When a nasal spray or inhaler works well in a patient, a lot of things must go right. The formulation must stay stable. The device must be atomised correctly. The resulting aerosol must travel to the right place in the airway. And all of that must happen under the unpredictable conditions of real-world use, including variable actuation, variable shaking, variable angle, a nose that might be congested, and lungs that breathe at different rates.
Performance is not a property of the formulation nor device. It emerges from the interaction between formulation, device, and how the patient uses it. That is a complex system, and complex systems can reveal their weaknesses late unless they are interrogated early.
This is what working inside the spray means: building development around the mechanisms that drive performance, not just the measurements that confirm a specification has been met.
Measurement and Understanding Are Not the Same Thing
The orally inhaled and nasal drug product (OINDP) field knows how to generate data. Spray pattern, plume geometry, aerodynamic particle size distribution, droplet size distribution, and delivered dose uniformity are described in general pharmacopeial chapters and supported by regulatory guidance, although the chapters themselves
do not prescribe detailed step-by-step methods in the way some other tests do. The harder question is whether the data being generated is the data needed to understand performance. All data provides information, but it only becomes useful when it captures the variables that matter for how the product behaves in use. A product can pass every required test yet still fail to perform as intended in a real patient. The gap between passing a test and working clinically is where programmes get into trouble, often quietly, and often late.

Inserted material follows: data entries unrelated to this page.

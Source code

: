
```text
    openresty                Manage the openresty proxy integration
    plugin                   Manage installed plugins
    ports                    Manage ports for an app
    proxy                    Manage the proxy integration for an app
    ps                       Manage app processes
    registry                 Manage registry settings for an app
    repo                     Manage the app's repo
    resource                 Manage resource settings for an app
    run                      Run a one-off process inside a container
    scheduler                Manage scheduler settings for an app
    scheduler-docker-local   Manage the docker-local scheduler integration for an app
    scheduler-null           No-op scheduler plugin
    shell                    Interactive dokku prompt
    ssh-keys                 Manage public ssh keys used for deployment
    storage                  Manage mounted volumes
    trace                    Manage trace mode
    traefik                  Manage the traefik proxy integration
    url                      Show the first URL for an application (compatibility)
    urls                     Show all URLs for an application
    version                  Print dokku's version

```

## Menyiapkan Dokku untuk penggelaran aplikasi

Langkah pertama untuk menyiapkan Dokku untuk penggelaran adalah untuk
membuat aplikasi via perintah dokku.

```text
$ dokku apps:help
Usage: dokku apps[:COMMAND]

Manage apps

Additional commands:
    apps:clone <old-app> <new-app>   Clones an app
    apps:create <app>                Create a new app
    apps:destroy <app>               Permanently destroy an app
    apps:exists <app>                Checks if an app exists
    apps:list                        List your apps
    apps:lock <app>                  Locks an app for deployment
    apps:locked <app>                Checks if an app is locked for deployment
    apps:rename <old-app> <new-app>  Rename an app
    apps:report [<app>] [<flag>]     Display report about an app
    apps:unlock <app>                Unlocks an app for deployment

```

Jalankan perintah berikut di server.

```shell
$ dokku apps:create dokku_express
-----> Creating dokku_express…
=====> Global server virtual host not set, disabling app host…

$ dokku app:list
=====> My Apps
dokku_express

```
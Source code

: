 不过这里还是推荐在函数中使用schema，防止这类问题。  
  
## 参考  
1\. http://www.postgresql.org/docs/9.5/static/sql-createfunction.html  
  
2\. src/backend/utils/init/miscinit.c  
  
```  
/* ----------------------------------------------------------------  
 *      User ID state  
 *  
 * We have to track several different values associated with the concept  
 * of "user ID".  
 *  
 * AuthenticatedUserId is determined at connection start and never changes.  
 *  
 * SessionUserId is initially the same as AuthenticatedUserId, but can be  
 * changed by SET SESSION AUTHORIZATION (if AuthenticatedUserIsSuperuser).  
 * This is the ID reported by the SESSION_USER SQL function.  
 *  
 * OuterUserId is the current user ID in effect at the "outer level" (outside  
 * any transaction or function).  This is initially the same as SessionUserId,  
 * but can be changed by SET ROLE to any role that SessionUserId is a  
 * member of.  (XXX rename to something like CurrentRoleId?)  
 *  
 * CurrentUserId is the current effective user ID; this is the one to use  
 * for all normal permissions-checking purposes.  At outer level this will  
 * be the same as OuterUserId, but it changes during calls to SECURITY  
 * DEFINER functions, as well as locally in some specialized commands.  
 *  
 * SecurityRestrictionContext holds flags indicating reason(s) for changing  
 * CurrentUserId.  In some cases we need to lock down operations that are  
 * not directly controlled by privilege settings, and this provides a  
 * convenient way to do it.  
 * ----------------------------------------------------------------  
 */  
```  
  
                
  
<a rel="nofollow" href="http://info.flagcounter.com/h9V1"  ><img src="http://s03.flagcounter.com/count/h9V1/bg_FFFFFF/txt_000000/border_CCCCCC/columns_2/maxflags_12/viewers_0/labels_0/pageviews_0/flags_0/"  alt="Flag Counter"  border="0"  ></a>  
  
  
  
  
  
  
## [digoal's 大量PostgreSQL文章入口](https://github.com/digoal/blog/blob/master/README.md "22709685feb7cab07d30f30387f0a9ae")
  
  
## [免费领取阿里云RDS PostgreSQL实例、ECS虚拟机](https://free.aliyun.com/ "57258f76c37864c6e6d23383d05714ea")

The scale of that gap is quantifiable. Orally inhaled drugs carry a clinical attrition rate of approximately 70% – seven out of ten candidates that enter trials do not reach the market. The cumulative probability of a respiratory drug achieving approval is just 3%, compared to 6–14% for drugs in other therapeutic areas.6 These are products that have already passed preclinical and in vitro testing. The failure is not happening before the data is generated. It is happening after.